--- STUDY MATERIAL ---

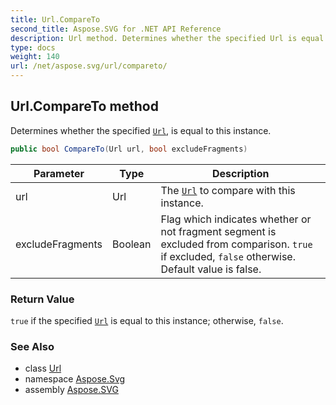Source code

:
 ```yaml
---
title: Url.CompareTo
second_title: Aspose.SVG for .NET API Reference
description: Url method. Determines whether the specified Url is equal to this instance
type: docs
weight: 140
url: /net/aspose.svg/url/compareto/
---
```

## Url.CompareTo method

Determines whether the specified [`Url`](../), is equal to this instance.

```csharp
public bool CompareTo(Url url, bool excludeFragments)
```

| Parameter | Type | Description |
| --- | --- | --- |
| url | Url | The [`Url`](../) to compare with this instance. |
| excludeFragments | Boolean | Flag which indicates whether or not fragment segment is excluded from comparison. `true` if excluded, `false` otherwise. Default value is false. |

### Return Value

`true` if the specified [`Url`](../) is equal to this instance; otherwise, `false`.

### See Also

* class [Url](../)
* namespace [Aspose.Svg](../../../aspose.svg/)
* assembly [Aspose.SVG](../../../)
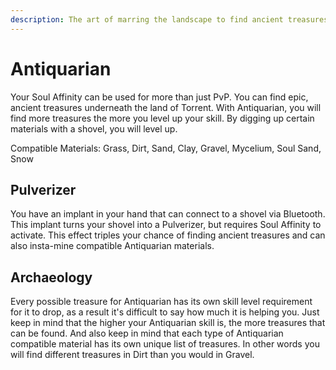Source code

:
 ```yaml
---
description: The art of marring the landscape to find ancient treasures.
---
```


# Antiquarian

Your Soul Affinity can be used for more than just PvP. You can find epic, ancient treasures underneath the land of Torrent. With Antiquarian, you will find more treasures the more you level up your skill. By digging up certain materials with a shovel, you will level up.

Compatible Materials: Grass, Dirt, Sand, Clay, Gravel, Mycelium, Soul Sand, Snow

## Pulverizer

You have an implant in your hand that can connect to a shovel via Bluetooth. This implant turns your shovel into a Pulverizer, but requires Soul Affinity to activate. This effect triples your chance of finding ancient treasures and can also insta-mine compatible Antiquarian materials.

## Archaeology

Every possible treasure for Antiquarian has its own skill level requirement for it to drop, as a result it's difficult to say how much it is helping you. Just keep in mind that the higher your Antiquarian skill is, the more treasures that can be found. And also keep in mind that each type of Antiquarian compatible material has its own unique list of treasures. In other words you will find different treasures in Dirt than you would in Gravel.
--
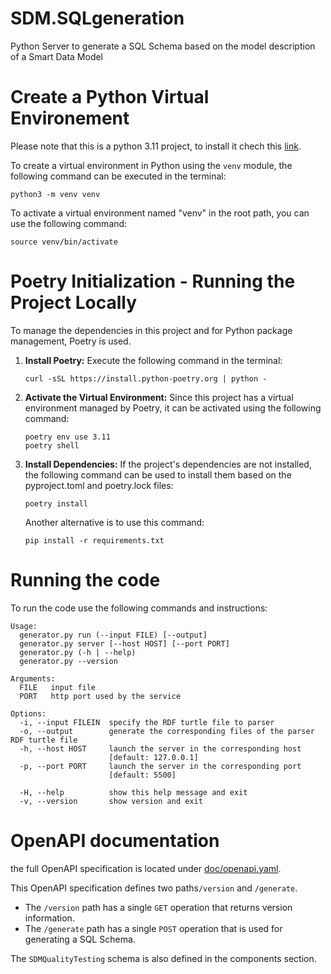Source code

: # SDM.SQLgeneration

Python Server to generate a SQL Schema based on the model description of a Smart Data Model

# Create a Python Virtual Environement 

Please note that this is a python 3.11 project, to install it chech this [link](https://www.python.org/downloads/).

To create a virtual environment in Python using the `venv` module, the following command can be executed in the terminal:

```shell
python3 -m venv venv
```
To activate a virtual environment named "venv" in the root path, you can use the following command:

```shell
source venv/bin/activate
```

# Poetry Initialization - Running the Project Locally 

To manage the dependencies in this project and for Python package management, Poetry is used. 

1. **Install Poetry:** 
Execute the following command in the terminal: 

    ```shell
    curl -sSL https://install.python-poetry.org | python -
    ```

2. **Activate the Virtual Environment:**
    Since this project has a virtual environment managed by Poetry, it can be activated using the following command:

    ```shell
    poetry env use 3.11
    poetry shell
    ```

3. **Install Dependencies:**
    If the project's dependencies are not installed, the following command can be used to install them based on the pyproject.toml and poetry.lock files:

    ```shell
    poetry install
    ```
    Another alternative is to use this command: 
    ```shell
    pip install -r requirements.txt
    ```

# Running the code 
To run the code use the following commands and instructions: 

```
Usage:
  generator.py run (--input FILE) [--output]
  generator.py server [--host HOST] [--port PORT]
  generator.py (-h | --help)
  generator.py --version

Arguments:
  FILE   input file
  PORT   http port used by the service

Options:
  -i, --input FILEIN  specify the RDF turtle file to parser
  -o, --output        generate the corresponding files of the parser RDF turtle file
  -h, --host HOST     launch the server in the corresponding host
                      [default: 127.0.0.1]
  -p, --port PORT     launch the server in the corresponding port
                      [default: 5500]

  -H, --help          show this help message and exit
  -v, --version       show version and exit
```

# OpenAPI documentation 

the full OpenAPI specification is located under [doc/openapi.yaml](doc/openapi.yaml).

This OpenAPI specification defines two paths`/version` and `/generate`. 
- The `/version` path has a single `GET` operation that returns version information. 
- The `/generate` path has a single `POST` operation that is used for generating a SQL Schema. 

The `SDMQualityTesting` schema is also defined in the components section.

--- INSTRUCTIONS TO FOLLOW ---
Which lines in the records above contain the word "than"? Return each of them.

--- REPLY TO THE EXERCISE ---
Your Soul Affinity can be used for more than just PvP. You can find epic, ancient treasures underneath the land of Torrent. With Antiquarian, you will find more treasures the more you level up your skill. By digging up certain materials with a shovel, you will level up.
Every possible treasure for Antiquarian has its own skill level requirement for it to drop, as a result it's difficult to say how much it is helping you. Just keep in mind that the higher your Antiquarian skill is, the more treasures that can be found. And also keep in mind that each type of Antiquarian compatible material has its own unique list of treasures. In other words you will find different treasures in Dirt than you would in Gravel.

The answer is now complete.